Nach diesen Grundsätzen hat der Kläger einen Anspruch darauf, ihm eine Wohnsitznahme bei seiner Lebenspartnerin und seinem im Kleinkindalter befindlichen Sohn in Hannover zu ermöglichen. Die eine Änderung der Wohnsitzauflage ablehnende Entscheidung der Beklagten berücksichtigt sein durch Art. 6 GG geschütztes Elternrecht nicht angemessen. Zwar steht es der Lebenspartnerin des Klägers als deutscher Staatsangehöriger frei, ihren Wohnsitz mit dem gemeinsamen Kind nach ... zu verlegen und dort mit dem Kläger zusammenzuziehen, es bestehen aber schützenswerte Belange für die Begründung der Lebensgemeinschaft am bisherigen Wohnort der Lebenspartnerin. Dabei ist vor allem zu berücksichtigen, dass die noch sehr junge Lebensgefährtin des Klägers an ihrem jetzigen Wohnort in Hannover persönlich verwurzelt ist, auch weil dort ihre Familie wohnt, auf deren Hilfe bei der Erledigung von Dingen des alltäglichen Lebens sie vertrauen kann. Der Umstand, dass der Kläger und seine Lebensgefährtin (noch) nicht über eine Wohnung verfügen, in der sie gemeinsam wohnen können, steht dem nicht entgegen. Denn ohne die Änderung der Wohnsitzauflage wäre der Kläger von vornherein gehindert, in engen Kontakt vor allem zu seinem Kind zu treten, schon weil er nicht über die finanziellen Mittel verfügt, um entsprechend häufig von ... nach Hannover zu fahren.

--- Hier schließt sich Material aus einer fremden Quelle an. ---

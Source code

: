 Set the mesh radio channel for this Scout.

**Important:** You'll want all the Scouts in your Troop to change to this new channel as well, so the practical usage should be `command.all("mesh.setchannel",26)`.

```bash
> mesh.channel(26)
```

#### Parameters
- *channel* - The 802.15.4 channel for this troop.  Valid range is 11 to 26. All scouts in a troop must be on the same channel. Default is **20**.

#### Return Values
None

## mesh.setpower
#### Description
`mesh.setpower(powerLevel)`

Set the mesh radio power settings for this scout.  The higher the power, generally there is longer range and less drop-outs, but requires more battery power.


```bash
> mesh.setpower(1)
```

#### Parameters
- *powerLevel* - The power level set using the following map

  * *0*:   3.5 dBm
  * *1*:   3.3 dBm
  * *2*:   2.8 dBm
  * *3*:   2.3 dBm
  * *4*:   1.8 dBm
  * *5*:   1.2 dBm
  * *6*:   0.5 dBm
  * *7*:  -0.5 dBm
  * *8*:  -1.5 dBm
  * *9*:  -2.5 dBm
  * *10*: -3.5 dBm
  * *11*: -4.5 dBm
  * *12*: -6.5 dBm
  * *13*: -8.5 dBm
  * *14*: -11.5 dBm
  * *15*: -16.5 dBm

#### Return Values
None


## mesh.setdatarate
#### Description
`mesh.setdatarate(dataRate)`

Gegenüber der begehrten Änderung der Wohnsitzauflage kann dem Kläger auch nicht durchgreifend entgegengehalten werden, er wirke nicht bei der Klärung seiner Identität und der Beschaffung der für seine Abschiebung aus dem Bundesgebiet erforderlichen Passersatzpapiere mit. Die ausschließlich die Verwaltung, nicht aber die Gerichte bindende Vorläufige Nds. Verwaltungsvorschrift zum Aufenthaltsgesetz sieht insofern vor, dass die Streichung einer Wohnsitzauflage nicht in Betracht kommt, solange eine Aufenthaltsbeendigung ausschließlich aus Gründen nicht möglich ist, die der Ausländer selbst zu vertreten hat, weil etwa durch falsche Angaben zur Person oder zur Staatsangehörigkeit die Identität verschleiert wurde, die Mitwirkung bei der Beschaffung von Heimreisedokumenten verweigert wurde oder im Verfahren hierzu falsche Angaben gemacht wurden (Ziff. 61.1.2.4 Vorl. Nds. VV-AufenthG). Für den Kläger ist in diesem Zusammenhang jedoch zu berücksichtigen, dass er nach seinem nicht substanziiert angegriffenen Vortrag sein Sorgerecht gegenüber seinem minderjährigen Kind wahrnimmt, indem er durch Besuche bei seiner Lebensgefährtin Kontakt zu seinem Sohn pflegt, und er die Änderung der Wohnsitzauflage zur Begründung einer durch die Schaffung eines gemeinsamen Wohnsitzes vertieften Lebens- und Erziehungsgemeinschaft begehrt, die nach Art. 6 GG eine Abschiebung grundsätzlich bereits für sich allein rechtlich unzulässig macht, also eine Abschiebung auch bei Vorliegen der dazu erforderlichen Heimreisedokumente ausschließt (vgl. BVerfG, Beschl. vom 23.01.2006 - 2 BvR 1935/05 -, juris; Beschl. vom 08.12.2005 - 2 BvR 1001/04 - AuAS 2006, 26 ff.). Das durch das Fehlen von Passdokumenten bzw. Passersatzpapieren begründete Abschiebungshindernis wird insoweit durch die Wahrnehmung der Personensorge für das minderjährige Kind überlagert (vgl. ebenso VG Oldenburg, Beschl. vom 06.08.2004 - 11 B 3121/04 - juris). Hinsichtlich des Gewichts der dem Kläger entgegengehaltenen Verletzung seiner Mitwirkungspflicht im Rahmen der Entscheidung über die Änderung der Wohnsitzauflage ist zu berücksichtigen, dass die Wohnsitzauflage nicht zur Durchsetzung der Mitwirkungspflichten des Klägers angeordnet worden ist, sondern um ungleiche Belastungen der Träger der Sozialhilfe bzw. vergleichbarer öffentlicher Leistungen zu vermeiden. Insoweit sind unter Berücksichtigung der persönlichen Situation des Klägers aber hinreichende Gründe für die Änderung der Wohnsitzauflage gegeben.

Mangels durchgreifender entgegenstehender Gesichtspunkte ist das der Beklagten zustehende Ermessen dahingehend reduziert, dem Kläger die Wohnsitznahme bei seiner Lebensgefährtin und dem gemeinsamen Kind im Gebiet der Beigeladenen zu ermöglichen.